We’re Number 3
I’m just a plainspoken Colorado criminal defense lawyer, but the way I see it…
There’s something about the Dakotas. Not the Manchester boys, whom we met briefly in 1963 and never gave a musical thought to since, but the states pegged squarely — rectangularly, really — in the north central United States of America.
They’re drowning in alcohol.
North and South Dakota are the number 1 and 2 likeliest places to be arrested for drunk driving. Stumbling in at number 3 is the state I call home: welcome to colorful and moistly convivial Colorado.
This was pointed out to me, and a saloonful of others of his colleagues, by Gary Pirosko, one of Colorado’s finest DUI lawyers, who knows a thing or two about it. This was pointed out to him by Project Know, dedicated to the sober life. This was pointed out to them by the Federal Bureau of Intoxication (mostly just called the FBI). The full Project Know study is here.
The FBI says there are more than a million DUI arrests every year in the U.S. Factoring in the crime-stopping capabilities of law enforcement, that means there are almost exactly one billion drunk drivers on the road.

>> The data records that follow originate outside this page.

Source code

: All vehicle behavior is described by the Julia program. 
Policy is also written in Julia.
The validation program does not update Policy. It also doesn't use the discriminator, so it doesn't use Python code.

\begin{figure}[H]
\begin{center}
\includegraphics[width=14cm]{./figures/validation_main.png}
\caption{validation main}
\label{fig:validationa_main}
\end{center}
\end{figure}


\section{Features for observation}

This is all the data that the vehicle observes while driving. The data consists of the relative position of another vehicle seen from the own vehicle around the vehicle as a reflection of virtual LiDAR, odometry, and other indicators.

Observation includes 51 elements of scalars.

I’ve never been to the Dakotas, so I turned to Wikipedia for clues as to why those two states are purportedly the most inebriated. I found two. That source helpfully and immediately points out that “The Dakotas” are not to be confused with “The Dakota,” a much ritzier living space in New York City.
So far, so good.
The other clue was that nearly half the people who live there are of German ancestry. Germany lost a lot of world wars.

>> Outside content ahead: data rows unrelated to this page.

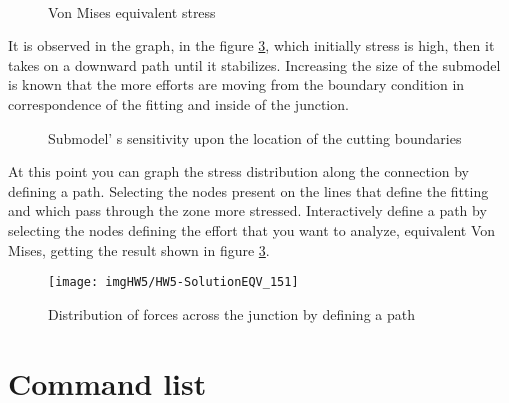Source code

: \begin{figure}[!h]
\centering
{}\,
\caption{Von Mises equivalent stress}
\label{img:HW5-StressEQV_3}
\end{figure}
\newpage
\noindent It is observed in the graph, in the figure \ref{img:HW5-StressSensit}, which initially stress is high, then it takes on a downward path until it stabilizes. Increasing the size of the submodel is known that the more efforts are moving from the boundary condition in correspondence of the fitting and inside of the junction. 
\begin{figure}[!h]
\centering
    \resizebox{.8\linewidth}{!}{}
    \caption{Submodel' s sensitivity upon the location of the cutting boundaries}
    \label{img:HW5-StressSensit}
\end{figure}
\newpage
\noindent At this point you can graph the stress distribution along the connection by defining a path.
Selecting the nodes present on the lines that define the fitting and which pass through the zone more stressed. Interactively define a path by selecting the nodes defining the effort that you want to analyze, equivalent Von Mises, getting the result shown in figure \ref{img:HW5-StressSensit}.
\begin{figure}[!h]
\centering
    \texttt{[image: imgHW5/HW5-SolutionEQV\_151]}
    \caption{Distribution of forces across the junction by defining a path}
    \label{img:HW5-StressSensit}
\end{figure}
\section{Command list}
\tiny
%

\normalsize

Project Know also looked at some of our big cities, with interesting results. Chicago, a bootlegger’s paradise during Prohibition, racked up more than five thousand DUI arrests in barely a year. Portland: three thousand, three hundred thirty-five in two years. Denver: two thousand, one hundred twenty-eight in almost three years. Kansas City: nine hundred thirty-two in ten months. Seattle, where by God it rains a lot: five thousand four hundred thirty-nine in not even two years. San Francisco, where people leave their hearts and other contents of their bodies on barroom floors with some regularity: two thousand five hundred ninety-four in almost five years.
The big city that gave Project Know the most pause, though, was Boston — not because there were so many DUI arrests, but so few: an average of only two hundred sixty-four a year. But I think I know why. I lived in Boston for many years, and in my memory of their fitness level, the average Boston policeman couldn’t catch a drunken pedestrian.
Alabama has by far the lowest number of drunk driving arrests in the nation. However, I’m not sure it’s totally illegal to drive drunk there.
And my home state? Why are we number 3?
Beyond competitive nature, there’s no explaining Colorado.